Where the records appear below, transcribe them exactly, leaving none out.

++++++++++

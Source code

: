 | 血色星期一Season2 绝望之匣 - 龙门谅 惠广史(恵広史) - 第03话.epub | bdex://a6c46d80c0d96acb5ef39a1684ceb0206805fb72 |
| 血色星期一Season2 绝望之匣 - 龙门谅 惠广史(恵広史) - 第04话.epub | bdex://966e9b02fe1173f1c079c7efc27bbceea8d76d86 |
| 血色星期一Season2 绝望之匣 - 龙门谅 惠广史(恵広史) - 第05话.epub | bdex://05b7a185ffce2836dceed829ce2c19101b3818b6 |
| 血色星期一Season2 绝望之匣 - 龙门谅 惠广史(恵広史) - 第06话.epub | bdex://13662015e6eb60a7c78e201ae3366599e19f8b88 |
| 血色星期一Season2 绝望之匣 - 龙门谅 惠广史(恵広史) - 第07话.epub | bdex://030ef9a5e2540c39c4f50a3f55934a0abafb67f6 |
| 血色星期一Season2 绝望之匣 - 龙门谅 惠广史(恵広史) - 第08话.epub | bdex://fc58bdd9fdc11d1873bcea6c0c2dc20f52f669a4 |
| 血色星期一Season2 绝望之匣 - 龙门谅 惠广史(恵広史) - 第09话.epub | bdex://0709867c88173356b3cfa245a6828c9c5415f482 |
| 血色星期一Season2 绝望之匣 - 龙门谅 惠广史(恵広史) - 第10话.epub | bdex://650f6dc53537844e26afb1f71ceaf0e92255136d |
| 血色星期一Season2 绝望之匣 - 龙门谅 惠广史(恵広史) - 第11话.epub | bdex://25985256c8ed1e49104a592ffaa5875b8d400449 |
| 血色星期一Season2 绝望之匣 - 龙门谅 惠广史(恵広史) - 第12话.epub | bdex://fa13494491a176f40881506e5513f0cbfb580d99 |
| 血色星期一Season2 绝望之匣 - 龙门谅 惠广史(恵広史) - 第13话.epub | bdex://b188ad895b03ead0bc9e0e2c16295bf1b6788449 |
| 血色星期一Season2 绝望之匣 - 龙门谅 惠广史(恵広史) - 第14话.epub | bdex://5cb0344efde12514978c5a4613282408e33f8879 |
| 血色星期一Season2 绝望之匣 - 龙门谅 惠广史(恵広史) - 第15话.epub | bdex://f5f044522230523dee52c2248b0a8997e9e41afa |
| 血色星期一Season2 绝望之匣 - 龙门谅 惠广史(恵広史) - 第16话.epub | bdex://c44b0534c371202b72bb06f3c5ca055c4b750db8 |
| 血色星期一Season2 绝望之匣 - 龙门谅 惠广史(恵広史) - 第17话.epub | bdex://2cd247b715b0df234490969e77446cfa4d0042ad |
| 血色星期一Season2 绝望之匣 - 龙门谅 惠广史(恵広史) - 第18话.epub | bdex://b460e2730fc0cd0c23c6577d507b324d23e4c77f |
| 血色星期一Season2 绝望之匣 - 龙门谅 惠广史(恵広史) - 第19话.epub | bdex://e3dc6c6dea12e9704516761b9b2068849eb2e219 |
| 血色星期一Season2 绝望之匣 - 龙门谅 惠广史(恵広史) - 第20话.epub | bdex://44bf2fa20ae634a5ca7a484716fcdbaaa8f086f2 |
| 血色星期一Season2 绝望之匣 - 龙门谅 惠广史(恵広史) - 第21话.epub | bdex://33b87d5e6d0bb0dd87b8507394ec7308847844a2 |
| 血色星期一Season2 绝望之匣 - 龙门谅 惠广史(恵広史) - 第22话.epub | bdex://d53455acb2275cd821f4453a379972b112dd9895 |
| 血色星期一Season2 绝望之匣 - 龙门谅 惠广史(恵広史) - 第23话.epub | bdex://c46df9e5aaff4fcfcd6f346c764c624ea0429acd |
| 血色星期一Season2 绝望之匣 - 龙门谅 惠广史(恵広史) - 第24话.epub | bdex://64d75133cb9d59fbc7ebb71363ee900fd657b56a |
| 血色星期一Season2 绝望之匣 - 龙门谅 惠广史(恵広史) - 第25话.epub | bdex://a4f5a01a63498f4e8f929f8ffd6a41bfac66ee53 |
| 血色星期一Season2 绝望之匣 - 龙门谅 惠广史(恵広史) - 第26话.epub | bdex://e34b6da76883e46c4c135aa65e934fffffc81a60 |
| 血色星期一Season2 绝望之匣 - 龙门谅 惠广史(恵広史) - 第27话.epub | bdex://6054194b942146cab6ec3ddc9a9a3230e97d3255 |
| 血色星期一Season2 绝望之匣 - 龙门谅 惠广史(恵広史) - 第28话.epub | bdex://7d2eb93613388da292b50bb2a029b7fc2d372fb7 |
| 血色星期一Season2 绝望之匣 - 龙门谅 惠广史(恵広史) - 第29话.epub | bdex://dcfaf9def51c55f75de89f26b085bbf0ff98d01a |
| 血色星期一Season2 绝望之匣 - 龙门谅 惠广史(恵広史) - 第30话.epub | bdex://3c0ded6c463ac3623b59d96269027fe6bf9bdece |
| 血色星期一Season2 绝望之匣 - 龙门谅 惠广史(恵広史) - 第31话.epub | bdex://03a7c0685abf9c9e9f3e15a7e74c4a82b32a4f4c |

++++++++++

Response below:
Source code

: | 血色星期一Season2 绝望之匣 - 龙门谅 惠广史(恵広史) - 第03话.epub | bdex://a6c46d80c0d96acb5ef39a1684ceb0206805fb72 |
| 血色星期一Season2 绝望之匣 - 龙门谅 惠广史(恵広史) - 第04话.epub | bdex://966e9b02fe1173f1c079c7efc27bbceea8d76d86 |
| 血色星期一Season2 绝望之匣 - 龙门谅 惠广史(恵広史) - 第05话.epub | bdex://05b7a185ffce2836dceed829ce2c19101b3818b6 |
| 血色星期一Season2 绝望之匣 - 龙门谅 惠广史(恵広史) - 第06话.epub | bdex://13662015e6eb60a7c78e201ae3366599e19f8b88 |
| 血色星期一Season2 绝望之匣 - 龙门谅 惠广史(恵広史) - 第07话.epub | bdex://030ef9a5e2540c39c4f50a3f55934a0abafb67f6 |
| 血色星期一Season2 绝望之匣 - 龙门谅 惠广史(恵広史) - 第08话.epub | bdex://fc58bdd9fdc11d1873bcea6c0c2dc20f52f669a4 |
| 血色星期一Season2 绝望之匣 - 龙门谅 惠广史(恵広史) - 第09话.epub | bdex://0709867c88173356b3cfa245a6828c9c5415f482 |
| 血色星期一Season2 绝望之匣 - 龙门谅 惠广史(恵広史) - 第10话.epub | bdex://650f6dc53537844e26afb1f71ceaf0e92255136d |
| 血色星期一Season2 绝望之匣 - 龙门谅 惠广史(恵広史) - 第11话.epub | bdex://25985256c8ed1e49104a592ffaa5875b8d400449 |
| 血色星期一Season2 绝望之匣 - 龙门谅 惠广史(恵広史) - 第12话.epub | bdex://fa13494491a176f40881506e5513f0cbfb580d99 |
| 血色星期一Season2 绝望之匣 - 龙门谅 惠广史(恵広史) - 第13话.epub | bdex://b188ad895b03ead0bc9e0e2c16295bf1b6788449 |
| 血色星期一Season2 绝望之匣 - 龙门谅 惠广史(恵広史) - 第14话.epub | bdex://5cb0344efde12514978c5a4613282408e33f8879 |
| 血色星期一Season2 绝望之匣 - 龙门谅 惠广史(恵広史) - 第15话.epub | bdex://f5f044522230523dee52c2248b0a8997e9e41afa |
| 血色星期一Season2 绝望之匣 - 龙门谅 惠广史(恵広史) - 第16话.epub | bdex://c44b0534c371202b72bb06f3c5ca055c4b750db8 |
| 血色星期一Season2 绝望之匣 - 龙门谅 惠广史(恵広史) - 第17话.epub | bdex://2cd247b715b0df234490969e77446cfa4d0042ad |
| 血色星期一Season2 绝望之匣 - 龙门谅 惠广史(恵広史) - 第18话.epub | bdex://b460e2730fc0cd0c23c6577d507b324d23e4c77f |
| 血色星期一Season2 绝望之匣 - 龙门谅 惠广史(恵広史) - 第19话.epub | bdex://e3dc6c6dea12e9704516761b9b2068849eb2e219 |
| 血色星期一Season2 绝望之匣 - 龙门谅 惠广史(恵広史) - 第20话.epub | bdex://44bf2fa20ae634a5ca7a484716fcdbaaa8f086f2 |
| 血色星期一Season2 绝望之匣 - 龙门谅 惠广史(恵広史) - 第21话.epub | bdex://33b87d5e6d0bb0dd87b8507394ec7308847844a2 |
| 血色星期一Season2 绝望之匣 - 龙门谅 惠广史(恵広史) - 第22话.epub | bdex://d53455acb2275cd821f4453a379972b112dd9895 |
| 血色星期一Season2 绝望之匣 - 龙门谅 惠广史(恵広史) - 第23话.epub | bdex://c46df9e5aaff4fcfcd6f346c764c624ea0429acd |
| 血色星期一Season2 绝望之匣 - 龙门谅 惠广史(恵広史) - 第24话.epub | bdex://64d75133cb9d59fbc7ebb71363ee900fd657b56a |
| 血色星期一Season2 绝望之匣 - 龙门谅 惠广史(恵広史) - 第25话.epub | bdex://a4f5a01a63498f4e8f929f8ffd6a41bfac66ee53 |
| 血色星期一Season2 绝望之匣 - 龙门谅 惠广史(恵広史) - 第26话.epub | bdex://e34b6da76883e46c4c135aa65e934fffffc81a60 |
| 血色星期一Season2 绝望之匣 - 龙门谅 惠广史(恵広史) - 第27话.epub | bdex://6054194b942146cab6ec3ddc9a9a3230e97d3255 |
| 血色星期一Season2 绝望之匣 - 龙门谅 惠广史(恵広史) - 第28话.epub | bdex://7d2eb93613388da292b50bb2a029b7fc2d372fb7 |
| 血色星期一Season2 绝望之匣 - 龙门谅 惠广史(恵広史) - 第29话.epub | bdex://dcfaf9def51c55f75de89f26b085bbf0ff98d01a |
| 血色星期一Season2 绝望之匣 - 龙门谅 惠广史(恵広史) - 第30话.epub | bdex://3c0ded6c463ac3623b59d96269027fe6bf9bdece |
| 血色星期一Season2 绝望之匣 - 龙门谅 惠广史(恵広史) - 第31话.epub | bdex://03a7c0685abf9c9e9f3e15a7e74c4a82b32a4f4c |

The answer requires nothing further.